PROBLEM TO SOLVE -
Look for the line with "Email ID:- saicharanesikala@gmail.com"; please transcribe it and every later line in the entries exactly, up to the end, leaving pictures out.

RECORDS -
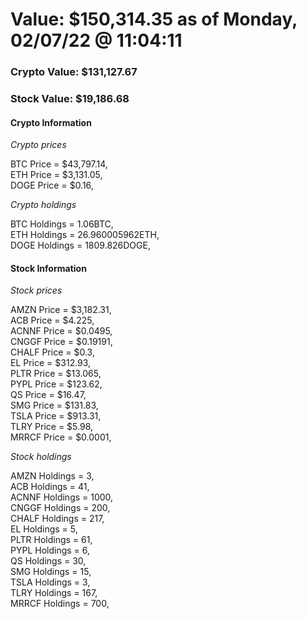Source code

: # Value: $150,314.35 as of Monday, 02/07/22 @ 11:04:11 

### Crypto Value: $131,127.67

### Stock Value: $19,186.68

#### Crypto Information 
*Crypto prices* 

BTC Price = $43,797.14,  
ETH Price = $3,131.05,  
DOGE Price = $0.16,  


*Crypto holdings* 

BTC Holdings = 1.06BTC,  
ETH Holdings = 26.960005962ETH,  
DOGE Holdings = 1809.826DOGE,  


#### Stock Information 

*Stock prices* 

AMZN Price = $3,182.31,  
ACB Price = $4.225,  
ACNNF Price = $0.0495,  
CNGGF Price = $0.19191,  
CHALF Price = $0.3,  
EL Price = $312.93,  
PLTR Price = $13.065,  
PYPL Price = $123.62,  
QS Price = $16.47,  
SMG Price = $131.83,  
TSLA Price = $913.31,  
TLRY Price = $5.98,  
MRRCF Price = $0.0001,  


*Stock holdings* 

AMZN Holdings = 3,  
ACB Holdings = 41,  
ACNNF Holdings = 1000,  
CNGGF Holdings = 200,  
CHALF Holdings = 217,  
EL Holdings = 5,  
PLTR Holdings = 61,  
PYPL Holdings = 6,  
QS Holdings = 30,  
SMG Holdings = 15,  
TSLA Holdings = 3,  
TLRY Holdings = 167,  
MRRCF Holdings = 700,  


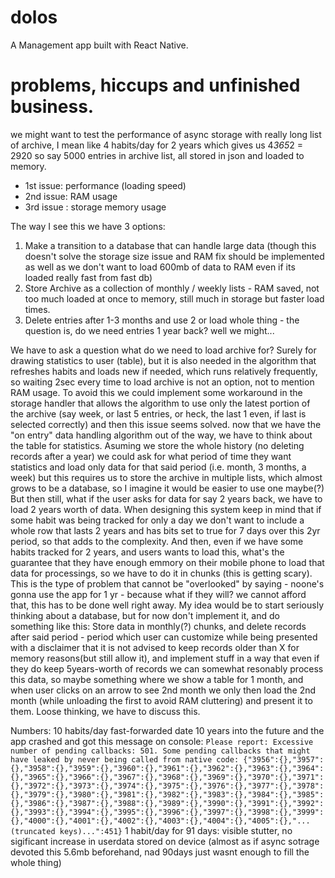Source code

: # dolos

A Management app built with React Native.

# problems, hiccups and unfinished business.

we might want to test the performance of async storage with really long list of archive, I mean like 4 habits/day for 2 years which gives us 4*365*2 = 2920 so say 5000 entries in archive list, all stored in json and loaded to memory.

- 1st issue: performance (loading speed)
- 2nd issue: RAM usage
- 3rd issue : storage memory usage

The way I see this we have 3 options:

1. Make a transition to a database that can handle large data (though this doesn't solve the storage size issue and RAM fix should be implemented as well as we don't want to load 600mb of data to RAM even if its loaded really fast from fast db)
2. Store Archive as a collection of monthly / weekly lists - RAM saved, not too much loaded at once to memory, still much in storage but faster load times.
3. Delete entries after 1-3 months and use 2 or load whole thing - the question is, do we need entries 1 year back? well we might...

We have to ask a question what do we need to load archive for?
Surely for drawing statistics to user (table), but it is also needed in the algorithm that refreshes habits and loads new if needed, which runs relatively frequently, so waiting 2sec every time to load archive is not an option, not to mention RAM usage.
To avoid this we could implement some workaround in the storage handler that allows the algorithm to use only the latest portion of the archive (say week, or last 5 entries, or heck, the last 1 even, if last is selected correctly) and then this issue seems solved. now that we have the "on entry" data handling algorithm out of the way, we have to think about the table for statistics.
Asuming we store the whole history (no deleting records after a year) we could ask for what period of time they want statistics and load only data for that said period (i.e. month, 3 months, a week) but this requires us to store the archive in multiple lists, which almost grows to be a database, so I imagine it would be easier to use one maybe(?)
But then still, what if the user asks for data for say 2 years back, we have to load 2 years worth of data. When designing this system keep in mind that if some habit was being tracked for only a day we don't want to include a whole row that lasts 2 years and has bits set to true for 7 days over this 2yr period, so that adds to the complexity. And then, even if we have some habits tracked for 2 years, and users wants to load this, what's the guarantee that they have enough emmory on their mobile phone to load that data for processings, so we have to do it in chunks (this is getting scary).
This is the type of problem that cannot be "overlooked" by saying - noone's gonna use the app for 1 yr - because what if they will? we cannot afford that, this has to be done well right away.
My idea would be to start seriously thinking about a database, but for now don't implement it, and do something like this:
Store data in monthly(?) chunks, and delete records after said period - period which user can customize while being presented with a disclaimer that it is not advised to keep records older than X for memory reasons(but still allow it), and implement stuff in a way that even if they do keep 5years-worth of records we can somewhat resonably process this data, so maybe something where we show a table for 1 month, and when user clicks on an arrow to see 2nd month we only then load the 2nd month (while unloading the first to avoid RAM cluttering) and present it to them. Loose thinking, we have to discuss this.

Numbers:
10 habits/day fast-forwarded date 10 years into the future and the app crashed and got this message on console:
`Please report: Excessive number of pending callbacks: 501. Some pending callbacks that might have leaked by never being called from native code: {"3956":{},"3957":{},"3958":{},"3959":{},"3960":{},"3961":{},"3962":{},"3963":{},"3964":{},"3965":{},"3966":{},"3967":{},"3968":{},"3969":{},"3970":{},"3971":{},"3972":{},"3973":{},"3974":{},"3975":{},"3976":{},"3977":{},"3978":{},"3979":{},"3980":{},"3981":{},"3982":{},"3983":{},"3984":{},"3985":{},"3986":{},"3987":{},"3988":{},"3989":{},"3990":{},"3991":{},"3992":{},"3993":{},"3994":{},"3995":{},"3996":{},"3997":{},"3998":{},"3999":{},"4000":{},"4001":{},"4002":{},"4003":{},"4004":{},"4005":{},"...(truncated keys)...":451}`
1 habit/day for 91 days: visible stutter, no sigificant increase in userdata stored on device (almost as if async sotrage devoted this 5.6mb beforehand, nad 90days just wasnt enough to fill the whole thing)
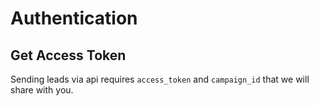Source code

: # Authentication

## Get Access Token

Sending leads via api requires `access_token` and `campaign_id` that we will share with you.
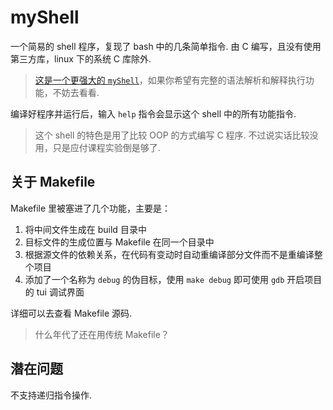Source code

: # myShell
一个简易的 shell 程序，复现了 bash 中的几条简单指令. 由 C 编写，且没有使用第三方库，linux 下的系统 C 库除外.

> [这是一个更强大的 `myShell`](https://github.com/Konvt/tish)，如果你希望有完整的语法解析和解释执行功能，不妨去看看.

编译好程序并运行后，输入 `help` 指令会显示这个 shell 中的所有功能指令.

> 这个 shell 的特色是用了比较 OOP 的方式编写 C 程序. 不过说实话比较没用，只是应付课程实验倒是够了.

## 关于 Makefile
Makefile 里被塞进了几个功能，主要是：
1. 将中间文件生成在 build 目录中
2. 目标文件的生成位置与 Makefile 在同一个目录中
3. 根据源文件的依赖关系，在代码有变动时自动重编译部分文件而不是重编译整个项目
4. 添加了一个名称为 `debug` 的伪目标，使用 `make debug` 即可使用 `gdb` 开启项目的 tui 调试界面

详细可以去查看 Makefile 源码.

> 什么年代了还在用传统 Makefile？

## 潜在问题
不支持递归指令操作.
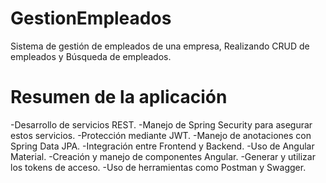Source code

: # GestionEmpleados

Sistema de gestión de empleados de una empresa, Realizando CRUD de empleados y Búsqueda de empleados.

# Resumen de la aplicación

-Desarrollo de servicios REST.
-Manejo de Spring Security para asegurar estos servicios.
-Protección mediante JWT.
-Manejo de anotaciones con Spring Data JPA.
-Integración entre Frontend y Backend.
-Uso de Angular Material.
-Creación y manejo de componentes Angular.
-Generar y utilizar los tokens de acceso.
-Uso de herramientas como Postman y Swagger.




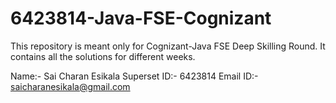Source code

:# 6423814-Java-FSE-Cognizant
This repository is meant only for Cognizant-Java FSE Deep Skilling Round. It contains all the solutions for different weeks.

Name:- Sai Charan Esikala
Superset ID:- 6423814
Email ID:- saicharanesikala@gmail.com
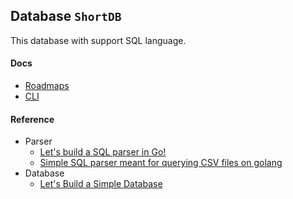 ## Database `ShortDB`

This database with support SQL language.

#### Docs

- [Roadmaps](./ROADMAP.md)
- [CLI](./docs/dbctl.md)

#### Reference

- Parser
  - [Let's build a SQL parser in Go!](https://marianogappa.github.io/software/2019/06/05/lets-build-a-sql-parser-in-go/)
  - [Simple SQL parser meant for querying CSV files on golang](https://github.com/marianogappa/sqlparser) 
- Database
  - [Let's Build a Simple Database](https://cstack.github.io/db_tutorial/)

YOUR SOLUTION -
Email ID:- saicharanesikala@gmail.com
 ## Database `ShortDB`

This database with support SQL language.

#### Docs

- [Roadmaps](./ROADMAP.md)
- [CLI](./docs/dbctl.md)

#### Reference

- Parser
  - [Let's build a SQL parser in Go!](https://marianogappa.github.io/software/2019/06/05/lets-build-a-sql-parser-in-go/)
  - [Simple SQL parser meant for querying CSV files on golang](https://github.com/marianogappa/sqlparser) 
- Database
  - [Let's Build a Simple Database](https://cstack.github.io/db_tutorial/)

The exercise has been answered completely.